=== Records shown ===
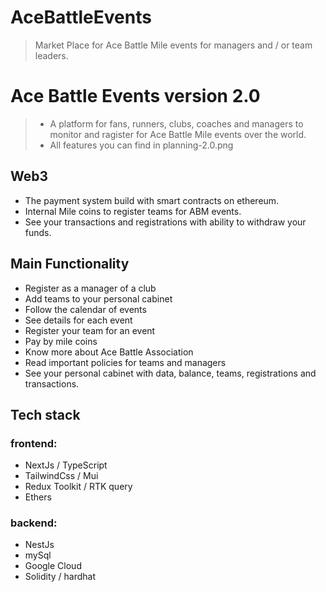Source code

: # AceBattleEvents

> Market Place for Ace Battle Mile events for managers and / or team leaders.

# Ace Battle Events version 2.0

> - A platform for fans, runners, clubs, coaches and managers to monitor and ragister for Ace Battle Mile events over the world.
> - All features you can find in planning-2.0.png

## Web3

- The payment system build with smart contracts on ethereum.
- Internal Mile coins to register teams for ABM events.
- See your transactions and registrations with ability to withdraw your funds.

## Main Functionality

- Register as a manager of a club
- Add teams to your personal cabinet
- Follow the calendar of events
- See details for each event
- Register your team for an event
- Pay by mile coins
- Know more about Ace Battle Association
- Read important policies for teams and managers
- See your personal cabinet with data, balance, teams, registrations and transactions.

## Tech stack

### frontend:

- NextJs / TypeScript
- TailwindCss / Mui
- Redux Toolkit / RTK query
- Ethers

### backend:

- NestJs
- mySql
- Google Cloud
- Solidity / hardhat
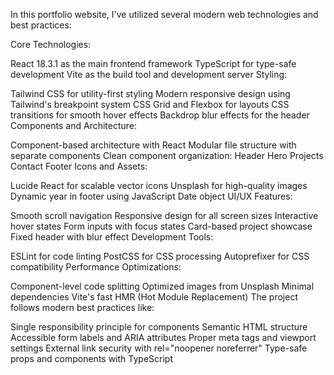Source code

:In this portfolio website, I've utilized several modern web technologies and best practices:

Core Technologies:

React 18.3.1 as the main frontend framework
TypeScript for type-safe development
Vite as the build tool and development server
Styling:

Tailwind CSS for utility-first styling
Modern responsive design using Tailwind's breakpoint system
CSS Grid and Flexbox for layouts
CSS transitions for smooth hover effects
Backdrop blur effects for the header
Components and Architecture:

Component-based architecture with React
Modular file structure with separate components
Clean component organization:
Header
Hero
Projects
Contact
Footer
Icons and Assets:

Lucide React for scalable vector icons
Unsplash for high-quality images
Dynamic year in footer using JavaScript Date object
UI/UX Features:

Smooth scroll navigation
Responsive design for all screen sizes
Interactive hover states
Form inputs with focus states
Card-based project showcase
Fixed header with blur effect
Development Tools:

ESLint for code linting
PostCSS for CSS processing
Autoprefixer for CSS compatibility
Performance Optimizations:

Component-level code splitting
Optimized images from Unsplash
Minimal dependencies
Vite's fast HMR (Hot Module Replacement)
The project follows modern best practices like:

Single responsibility principle for components
Semantic HTML structure
Accessible form labels and ARIA attributes
Proper meta tags and viewport settings
External link security with rel="noopener noreferrer"
Type-safe props and components with TypeScript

=== Activity ===
Determine the number of lines in the listing that hold the word "blur". Nothing but that number is wanted.

=== Exercise response ===
2